SUARA UTAMA. “Sudah menjadi keputusan, saya ikuti saja apa yang menjadi keputusan. Walaupun tidak melalui proses kelembagaan yang semestinya”. Kutipan dalam salah satu dialog ini pernah terjadi dilingkungan kita, yang terjadi adalah adanya suatu ketidakseimbangan dalam melihat suatu persoalan dikaitkan dengan keputusan yang dilakukan karena dominannya kekuasaan yang dimiliki. Kondisi-kondisi ini sering kita temui dalam bentuk kehidupan apapun dilingkungan keluarga, teman, rekan sejawat, pimpinan dan bawahan. Bahkan dalam konteks yang lebih luas secara kelembagaan. Termasuk dalam hal ini, dunia media massa dengan kekuasaan. Kekuasaan disini selain dengan pemerintah adalah dengan kelompok kepentingan tertentu.
Meminjam pemikiran Bendit (dalam Maiwan, 2016) kelompok kepentingan terbatas pada agregasi dan artikulasi kepentingan saja. Mereka merupakan kelompok terorganisasi yang memiliki tujuan bersama yang secara aktif berusaha mempengaruhi pemerintah. Hal inipun diperkuat oleh Berry dan Goldman (dalam Maiwan 2016) tujuan mereka hanyalah berusaha untuk “mempengaruhi” proses pengambilan kebijakan pemerintah agar sesuai dengan keinginan kelompok yang diwakilinya.

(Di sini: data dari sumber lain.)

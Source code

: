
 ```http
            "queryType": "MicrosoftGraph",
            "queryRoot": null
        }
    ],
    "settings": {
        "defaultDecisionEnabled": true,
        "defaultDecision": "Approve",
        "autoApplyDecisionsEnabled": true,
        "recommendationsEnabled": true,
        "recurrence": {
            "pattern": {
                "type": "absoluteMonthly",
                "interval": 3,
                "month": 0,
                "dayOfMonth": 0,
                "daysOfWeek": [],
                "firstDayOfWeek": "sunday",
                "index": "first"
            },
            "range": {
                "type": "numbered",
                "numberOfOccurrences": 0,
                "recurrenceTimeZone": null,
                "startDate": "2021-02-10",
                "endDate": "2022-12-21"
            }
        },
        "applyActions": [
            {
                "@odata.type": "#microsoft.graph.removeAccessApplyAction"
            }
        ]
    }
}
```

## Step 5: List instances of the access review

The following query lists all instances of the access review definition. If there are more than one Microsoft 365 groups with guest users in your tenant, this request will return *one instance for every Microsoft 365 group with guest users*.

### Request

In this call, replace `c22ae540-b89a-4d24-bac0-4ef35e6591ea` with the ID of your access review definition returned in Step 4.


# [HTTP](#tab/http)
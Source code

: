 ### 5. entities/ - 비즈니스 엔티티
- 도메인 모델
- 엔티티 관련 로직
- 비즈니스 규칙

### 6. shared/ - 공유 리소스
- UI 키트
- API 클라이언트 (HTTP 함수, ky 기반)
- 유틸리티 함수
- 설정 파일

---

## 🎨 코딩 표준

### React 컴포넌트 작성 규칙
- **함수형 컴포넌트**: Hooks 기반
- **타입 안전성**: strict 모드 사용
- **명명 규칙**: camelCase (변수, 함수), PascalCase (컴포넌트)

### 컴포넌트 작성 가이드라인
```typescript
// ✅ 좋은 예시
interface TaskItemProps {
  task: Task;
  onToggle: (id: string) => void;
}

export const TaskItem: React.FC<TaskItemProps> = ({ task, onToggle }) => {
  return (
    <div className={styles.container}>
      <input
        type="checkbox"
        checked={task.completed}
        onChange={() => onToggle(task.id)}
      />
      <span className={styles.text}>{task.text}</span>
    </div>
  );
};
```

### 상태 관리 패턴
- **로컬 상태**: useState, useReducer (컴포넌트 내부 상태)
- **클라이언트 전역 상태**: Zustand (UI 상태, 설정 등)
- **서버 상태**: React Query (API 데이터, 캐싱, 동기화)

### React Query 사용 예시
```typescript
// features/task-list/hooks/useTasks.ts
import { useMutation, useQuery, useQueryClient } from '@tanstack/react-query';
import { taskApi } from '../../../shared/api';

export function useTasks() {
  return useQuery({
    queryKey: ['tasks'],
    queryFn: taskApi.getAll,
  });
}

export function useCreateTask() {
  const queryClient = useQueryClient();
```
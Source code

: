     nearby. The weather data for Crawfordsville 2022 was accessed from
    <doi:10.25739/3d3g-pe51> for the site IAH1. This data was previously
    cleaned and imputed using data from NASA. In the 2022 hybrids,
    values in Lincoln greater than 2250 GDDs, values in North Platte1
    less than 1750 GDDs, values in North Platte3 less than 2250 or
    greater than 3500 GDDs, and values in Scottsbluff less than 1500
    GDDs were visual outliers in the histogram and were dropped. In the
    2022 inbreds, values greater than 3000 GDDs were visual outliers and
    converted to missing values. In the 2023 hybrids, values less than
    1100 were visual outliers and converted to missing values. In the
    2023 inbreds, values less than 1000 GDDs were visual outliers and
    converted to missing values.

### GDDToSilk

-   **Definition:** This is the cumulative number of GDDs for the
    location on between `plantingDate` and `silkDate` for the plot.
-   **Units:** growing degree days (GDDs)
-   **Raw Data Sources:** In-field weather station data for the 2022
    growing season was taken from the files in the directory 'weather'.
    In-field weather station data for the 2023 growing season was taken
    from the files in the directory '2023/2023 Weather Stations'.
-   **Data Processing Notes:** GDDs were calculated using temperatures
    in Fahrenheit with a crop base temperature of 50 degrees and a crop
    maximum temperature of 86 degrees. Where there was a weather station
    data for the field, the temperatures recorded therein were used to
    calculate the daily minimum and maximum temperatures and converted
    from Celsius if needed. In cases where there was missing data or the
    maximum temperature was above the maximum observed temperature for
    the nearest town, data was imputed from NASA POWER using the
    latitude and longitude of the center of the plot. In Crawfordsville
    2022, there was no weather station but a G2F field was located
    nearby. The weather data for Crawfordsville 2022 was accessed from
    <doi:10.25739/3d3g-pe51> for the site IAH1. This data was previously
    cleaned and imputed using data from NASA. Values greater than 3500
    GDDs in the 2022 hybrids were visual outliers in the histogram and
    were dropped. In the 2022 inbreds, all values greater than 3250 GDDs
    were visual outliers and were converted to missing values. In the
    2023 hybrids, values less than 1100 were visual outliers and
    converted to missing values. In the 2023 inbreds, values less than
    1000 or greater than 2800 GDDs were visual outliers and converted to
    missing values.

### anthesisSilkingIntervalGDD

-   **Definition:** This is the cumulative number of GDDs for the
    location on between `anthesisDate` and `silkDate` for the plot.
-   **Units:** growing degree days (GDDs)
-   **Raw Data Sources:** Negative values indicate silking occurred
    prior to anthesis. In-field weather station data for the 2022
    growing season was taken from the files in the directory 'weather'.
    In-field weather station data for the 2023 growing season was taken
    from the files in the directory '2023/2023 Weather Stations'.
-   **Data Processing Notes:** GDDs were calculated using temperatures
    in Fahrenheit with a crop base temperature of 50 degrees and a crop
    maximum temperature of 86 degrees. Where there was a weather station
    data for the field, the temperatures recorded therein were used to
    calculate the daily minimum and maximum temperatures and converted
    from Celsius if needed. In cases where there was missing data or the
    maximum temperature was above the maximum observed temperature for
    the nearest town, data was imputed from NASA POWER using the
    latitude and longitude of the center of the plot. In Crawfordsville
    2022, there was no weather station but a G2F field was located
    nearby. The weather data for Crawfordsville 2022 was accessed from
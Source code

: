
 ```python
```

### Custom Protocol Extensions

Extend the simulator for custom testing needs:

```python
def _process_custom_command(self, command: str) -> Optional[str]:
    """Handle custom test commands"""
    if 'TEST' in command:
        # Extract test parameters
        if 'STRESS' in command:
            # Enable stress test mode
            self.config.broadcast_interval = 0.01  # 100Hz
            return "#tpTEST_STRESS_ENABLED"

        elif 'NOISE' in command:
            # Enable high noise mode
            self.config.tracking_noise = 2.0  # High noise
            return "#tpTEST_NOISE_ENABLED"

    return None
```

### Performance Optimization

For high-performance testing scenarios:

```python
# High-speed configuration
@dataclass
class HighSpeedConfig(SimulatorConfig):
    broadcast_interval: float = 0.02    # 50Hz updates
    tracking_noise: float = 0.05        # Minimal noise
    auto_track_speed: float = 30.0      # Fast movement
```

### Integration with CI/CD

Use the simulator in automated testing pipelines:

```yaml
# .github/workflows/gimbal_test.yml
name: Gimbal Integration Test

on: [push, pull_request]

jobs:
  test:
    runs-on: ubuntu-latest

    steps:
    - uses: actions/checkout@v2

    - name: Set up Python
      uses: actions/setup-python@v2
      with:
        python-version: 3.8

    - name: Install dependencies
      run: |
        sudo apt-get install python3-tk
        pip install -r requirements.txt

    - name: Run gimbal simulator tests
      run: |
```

Adapun ketidakseimbangan dalam hubungan kekuasaan ini akan selalu tetap ada dan hadir, ketika kepentingan-kepentingan masih berkelindan pada manusia. Hal ini selaras dengan pendapat Brown dan Gilman ( 2003) bahwa, kekuasaan seseorang dapat dikatakan memiliki kekuasaan pada orang lain, jika ia dapat mengontrol perilaku orang lain. Kekuasaan adalah hubungan nonresiprokal antara dua orang atau lebih. Nonresiprokal dalam konteks ini dapat diartikan sebagai ketidakseimbangan kuasa yang dimiliki oleh individu yang satu dan individu yang lain.
ADVERTISEMENT
SCROLL TO RESUME CONTENT
Keberadaan media massa sangat srategis dan menentukan dalam negara demokrasi, terutama dalam membantu perjalanan bangsa ke arah yang lebih baik, curahan informasi yang dilakukan secara terus menerus diharapkan mampu membangkitkan kesadaran dan sikap masyarakat dalam melihat persoalan-persoalan yang terkait dengan ranah publik secara bijak dan proporsional. Rika Purnama Lubis (2021) menegaskan bahwa, kedewasaan dan kebijaksanaan dalam menggunakan media massa menjadi salah satu cita-cita bagi pembangunan nasional baik pembangunan fisik dan non fisik.
Kualitas demokrasi akan semakin baik ketika fungsi media massa diberi ruang untuk menempatkan posisinya sebagai media massa pencerah dan penguat bagi masyarakat. Namun media massa tidak bergerak diruang hampa, media massa menjadi tempat pertarungan ideologi kelompok-kelompok kepentingan tertentu. Dimana kelompok-kelompok ini berusaha menguasai media massa agar dapat memberikan pengaruh pada agenda-agenda yang bersifat publik. Terkait hal tersebut Mohammad Zamroni (2022) berpendapat ada beberapa hal yang dapat mempengaruhi suatu media massa : faktor idealis, ekonomis, ideologis dan faktor politis.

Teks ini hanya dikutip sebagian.